Es negro y opaco. El trac de la representación es comparable
a la bola emocionada que os sofoca y os hace estallar el pecho,
cuando os dirigís a una cita de amor. Es incandescente,
fosforescente.
"El estado de espíritu que se tiene en la representación
es pues absolutamente contrario al estado de espíritu
que se tiene en el ensayo. Todo lo que, en la representación,
es libre, espontáneo, improvisado; hecho de impulsos...,
"anarquista", es el fruto distendido de la elaboración
disciplinada del ensayo.
"Hay actores que, muy sabios en el arte del ensayo, desaparecen
durante la representación; son buenos enamorados pero malos
amantes. Otros que, trabajadores reacios, se descubren ante el
público; son buenos amantes, ¿pero están
verdaderamente enamorados? Otros en fin que para evitar el esfuerzo
del ensayo pretenden que para representar, "les hace falta
el público"; son los haraganes.
"Es por eso que se acostumbra decir: tal actor "gana"
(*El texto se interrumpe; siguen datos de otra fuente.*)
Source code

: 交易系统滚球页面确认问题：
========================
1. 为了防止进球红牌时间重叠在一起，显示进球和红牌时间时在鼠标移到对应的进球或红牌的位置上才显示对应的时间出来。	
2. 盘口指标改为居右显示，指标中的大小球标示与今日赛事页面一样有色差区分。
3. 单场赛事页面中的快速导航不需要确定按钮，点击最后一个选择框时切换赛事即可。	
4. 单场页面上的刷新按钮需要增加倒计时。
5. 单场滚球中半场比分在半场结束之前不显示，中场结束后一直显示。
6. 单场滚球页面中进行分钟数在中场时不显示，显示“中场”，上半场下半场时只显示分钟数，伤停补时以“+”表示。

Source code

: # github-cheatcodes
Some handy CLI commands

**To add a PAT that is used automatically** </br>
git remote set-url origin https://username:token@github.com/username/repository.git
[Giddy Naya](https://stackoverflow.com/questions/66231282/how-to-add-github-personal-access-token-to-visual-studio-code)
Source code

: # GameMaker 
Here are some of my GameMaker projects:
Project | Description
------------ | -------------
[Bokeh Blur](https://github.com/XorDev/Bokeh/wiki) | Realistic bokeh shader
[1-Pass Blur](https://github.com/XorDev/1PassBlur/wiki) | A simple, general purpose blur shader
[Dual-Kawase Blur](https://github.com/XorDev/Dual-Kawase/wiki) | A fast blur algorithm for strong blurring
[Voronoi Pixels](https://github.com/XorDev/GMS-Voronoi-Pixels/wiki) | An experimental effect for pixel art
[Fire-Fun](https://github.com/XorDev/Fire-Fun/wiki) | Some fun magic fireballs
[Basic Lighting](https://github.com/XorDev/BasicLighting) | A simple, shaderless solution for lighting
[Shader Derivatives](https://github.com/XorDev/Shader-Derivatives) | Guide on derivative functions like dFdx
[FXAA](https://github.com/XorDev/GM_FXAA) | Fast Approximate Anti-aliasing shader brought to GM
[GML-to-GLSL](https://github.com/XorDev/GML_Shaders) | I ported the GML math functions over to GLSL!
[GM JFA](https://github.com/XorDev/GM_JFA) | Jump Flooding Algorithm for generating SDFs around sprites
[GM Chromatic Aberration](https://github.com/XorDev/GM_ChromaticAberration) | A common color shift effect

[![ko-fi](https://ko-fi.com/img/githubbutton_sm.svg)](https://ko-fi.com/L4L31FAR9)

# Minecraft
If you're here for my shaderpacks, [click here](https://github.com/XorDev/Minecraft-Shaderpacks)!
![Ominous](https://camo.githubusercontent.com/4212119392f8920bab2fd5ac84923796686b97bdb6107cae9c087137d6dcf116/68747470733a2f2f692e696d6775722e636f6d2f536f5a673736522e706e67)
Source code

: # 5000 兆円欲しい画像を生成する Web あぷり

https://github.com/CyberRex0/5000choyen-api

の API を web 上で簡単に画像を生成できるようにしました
o "pierde" frente al público.
"Las sorpresas de la representación son imprevisibles,
como las del amor. No se puede dar ningún consejo a un
actor "enfermo de representación". La representación
es específicamente un acto de generosidad, es el arte del
don de sí mismo. Todo lo que se puede hacer por un actor
que se prepara a la representación, es alentarlo y ponerlo
en el clima más favorable para su florecimiento, es decir,
a su concentración en la distensión.
"La representación es un acto de alegría, un
acto de alegría ... en el esfuerzo. En el momento de la
representación, ese acto de alegría en el esfuerzo
iguala al de la competencia deportiva que, éste también,
está hecho de concentración, de distensión,
de esfuerzo y de alegría.
"Es casi una performance (en inglés, por otra parte,
la representación se dice: performance).
"El actor es pues un atleta afectivo.
"Llega a serlo a fuerza de entrenamiento, de trabajo, de
ensayos, a fuerza de voluntad. El arte del actor es el arte
mismo de la voluntad. ¡A menos que intervenga la gracia
que da el genio! ¡Y aún el genio no vive sin voluntad!
¡Pero éste es otro asunto!
"No se puede, por lo tanto, hacer recomendaciones al actor
más que en el momento del ensayo.
"Está, pues, bien entendido que las cuestiones
técnicas que vienen a continuación, surgen únicamente
durante un ensayo y no el momento de la representación
en la cual, ya lo hemos dicho, hay que dejar al actor la más
completa libertad".
Esta concepción de Barrault justifica su minuciosa (y para
algunos exasperante) anotación de cada hemistiquio, de cada
movimiento, de cada acento, del texto. Muchos críticos juzgaron
coercitiva esta anotación, sin atender a las palabras que
acabo de transcribir, sin comprender que con ella Barrault pretende
comunicar fielmente su representación de Phèdre.
Da la anotación de cada movimiento tal como lo concibe, tal
como se lo representa idealmente.
Pero el intérprete futuro puede no aceptar que a tal palabra
corresponda tal acento o que a tal ritmo tal gesto. Con su comentario
Barrault se opone por muy buenas razones a la improvisación
irresponsable.
También ofrece el libro abundantes notas que prefiguran
un tratado del arte escénico que algún día
redactará Barrault. Bajo el modesto título de Revision
de quelques problèmes analiza el gran actor francés
el alejandrino, el recitado, la voz y el gesto. Es imposible pretender
comentar aquí cada una de estas páginas henchidas
de pensamiento y magistral experiencia."